In its early inception the Japanese sword was used a weapon, primarily for military purposes. Therefore, it was owned by military men, who understood and respected the principles of riehõ which determined “how the sword was carried at one’s side and extended to stipulate exactly what direction the edge of the blade would face in any given situation…was particularly important in the context of battle, because one’s honor, and that of the family name was at stake” (Roach, 2010). The legendary samurai warriors were usually the owners of traditional Japanese swords, because the customs associated with the swords could only be learnt through extensive training and spiritual meditation which was taught for military purposes.
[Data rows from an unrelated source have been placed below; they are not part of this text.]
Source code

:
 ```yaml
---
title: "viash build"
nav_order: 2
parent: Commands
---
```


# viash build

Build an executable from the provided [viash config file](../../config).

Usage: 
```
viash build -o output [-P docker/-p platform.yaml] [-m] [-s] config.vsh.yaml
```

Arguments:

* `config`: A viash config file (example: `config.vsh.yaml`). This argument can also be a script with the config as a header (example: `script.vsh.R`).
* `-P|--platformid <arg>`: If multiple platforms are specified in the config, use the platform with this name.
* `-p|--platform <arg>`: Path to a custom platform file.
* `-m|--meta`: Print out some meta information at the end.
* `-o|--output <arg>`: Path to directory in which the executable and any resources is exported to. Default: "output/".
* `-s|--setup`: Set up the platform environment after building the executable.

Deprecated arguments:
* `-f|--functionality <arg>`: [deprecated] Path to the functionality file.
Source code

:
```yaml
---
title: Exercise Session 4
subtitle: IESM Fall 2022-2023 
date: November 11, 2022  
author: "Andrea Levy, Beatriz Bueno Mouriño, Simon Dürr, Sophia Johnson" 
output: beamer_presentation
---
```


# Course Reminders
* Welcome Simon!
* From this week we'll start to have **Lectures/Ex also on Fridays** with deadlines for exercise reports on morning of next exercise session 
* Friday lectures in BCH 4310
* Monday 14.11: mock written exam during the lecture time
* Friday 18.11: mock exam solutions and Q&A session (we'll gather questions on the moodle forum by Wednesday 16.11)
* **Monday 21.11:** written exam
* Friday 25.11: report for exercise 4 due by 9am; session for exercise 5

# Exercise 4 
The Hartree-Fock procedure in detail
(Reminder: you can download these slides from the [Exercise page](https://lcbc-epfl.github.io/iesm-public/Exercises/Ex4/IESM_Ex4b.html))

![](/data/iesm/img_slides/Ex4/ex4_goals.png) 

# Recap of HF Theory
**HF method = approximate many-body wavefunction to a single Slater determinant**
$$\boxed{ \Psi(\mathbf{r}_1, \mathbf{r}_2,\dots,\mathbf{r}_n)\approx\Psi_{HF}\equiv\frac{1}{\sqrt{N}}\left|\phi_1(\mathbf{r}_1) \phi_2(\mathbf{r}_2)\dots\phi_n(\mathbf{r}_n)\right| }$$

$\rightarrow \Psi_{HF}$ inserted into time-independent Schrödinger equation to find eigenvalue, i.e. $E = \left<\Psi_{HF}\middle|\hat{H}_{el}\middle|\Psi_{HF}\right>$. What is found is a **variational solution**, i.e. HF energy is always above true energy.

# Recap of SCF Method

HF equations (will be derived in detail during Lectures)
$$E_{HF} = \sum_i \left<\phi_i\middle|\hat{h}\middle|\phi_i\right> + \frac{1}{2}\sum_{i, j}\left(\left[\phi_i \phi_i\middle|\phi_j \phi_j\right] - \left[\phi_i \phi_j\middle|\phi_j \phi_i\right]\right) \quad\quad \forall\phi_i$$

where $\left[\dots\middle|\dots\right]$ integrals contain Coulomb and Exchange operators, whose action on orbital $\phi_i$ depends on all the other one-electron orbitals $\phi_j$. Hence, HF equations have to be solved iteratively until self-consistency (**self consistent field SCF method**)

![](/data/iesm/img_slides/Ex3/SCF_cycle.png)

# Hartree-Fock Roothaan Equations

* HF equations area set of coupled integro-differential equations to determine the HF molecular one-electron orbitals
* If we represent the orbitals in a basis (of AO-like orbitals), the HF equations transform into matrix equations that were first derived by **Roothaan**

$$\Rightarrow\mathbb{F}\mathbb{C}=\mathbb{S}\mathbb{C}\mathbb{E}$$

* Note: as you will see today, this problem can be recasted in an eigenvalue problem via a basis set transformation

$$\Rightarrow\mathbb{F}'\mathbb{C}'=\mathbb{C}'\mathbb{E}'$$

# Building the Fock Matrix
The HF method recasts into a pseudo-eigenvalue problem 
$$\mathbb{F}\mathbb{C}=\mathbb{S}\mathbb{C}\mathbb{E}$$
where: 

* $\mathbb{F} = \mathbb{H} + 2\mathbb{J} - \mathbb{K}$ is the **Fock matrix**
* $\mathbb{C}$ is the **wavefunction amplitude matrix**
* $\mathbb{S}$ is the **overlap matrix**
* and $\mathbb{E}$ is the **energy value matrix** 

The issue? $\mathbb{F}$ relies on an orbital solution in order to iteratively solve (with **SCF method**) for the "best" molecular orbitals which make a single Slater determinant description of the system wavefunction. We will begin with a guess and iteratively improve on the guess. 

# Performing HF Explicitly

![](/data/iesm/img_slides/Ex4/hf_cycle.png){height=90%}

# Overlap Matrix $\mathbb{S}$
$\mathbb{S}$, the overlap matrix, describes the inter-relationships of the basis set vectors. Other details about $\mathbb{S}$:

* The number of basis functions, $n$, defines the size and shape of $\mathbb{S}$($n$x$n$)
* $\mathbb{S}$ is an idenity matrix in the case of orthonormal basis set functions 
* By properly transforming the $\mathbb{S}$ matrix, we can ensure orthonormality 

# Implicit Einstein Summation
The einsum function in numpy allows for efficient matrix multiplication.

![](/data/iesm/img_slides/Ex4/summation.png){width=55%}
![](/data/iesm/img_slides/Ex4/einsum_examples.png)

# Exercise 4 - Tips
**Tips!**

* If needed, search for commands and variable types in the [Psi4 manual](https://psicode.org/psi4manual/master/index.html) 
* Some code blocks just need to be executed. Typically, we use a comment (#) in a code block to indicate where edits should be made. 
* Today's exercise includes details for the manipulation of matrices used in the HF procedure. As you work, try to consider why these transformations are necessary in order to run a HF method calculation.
However, in the late 1800’s as a result of the erosion of the samurai class, the sword became seen as an art piece (Roach, 2010).

The Japanese sword emerged as a commodity of exchange in the 1860’s when “the first Japanese swords were traded, primarily to Europeans” (Roach, 2010). Families migrating to the United States also brought along their swords, which held both cultural and spiritual significance. The post WWII period saw a large number of swords being lost or displaced overseas, many of which were family heirlooms. The Japanese sword has transitioned from being a symbol of military strength, to symbolizing social status, and is now viewed as an art piece to foreigners, and as a symbol of cultural identity to the Japanese people. In the 1950’s the Japanese government in collaboration with The Society for the Preservation of Japanese Art Swords set out to preserve the dying art of sword making by regulating the manufacturing of the swords. Today Japanese swordsmiths “practice their craft both as a business and as a matter of cultural preservation” (Roach, 2010). The Japanese sword has essentially lost its place as an effective military weapon, and is now relegated to the household shelves for viewing pleasure, instead of the waistbands of military personnel. ‘Authentic’ Japanese swords can be purchased anywhere from $8000-$700,000 for museum pieces (Roach, 2010).

 

Sources (still in progress):

Irvine, G. (2000). The Japanese Sword: The soul of the samurai. London: V&A.

 

Roach, Colin M. (2010). Japanese Swords: Cultural Icons of a nation – the history, metallurgy and iconography of the samurai sword. North Clarendon, Vt.: Tuttle.

 

Yumoto, J. M. (1958). The Samurai Sword: A Handbook. Rutland, Vt.: C.E. Tuttle.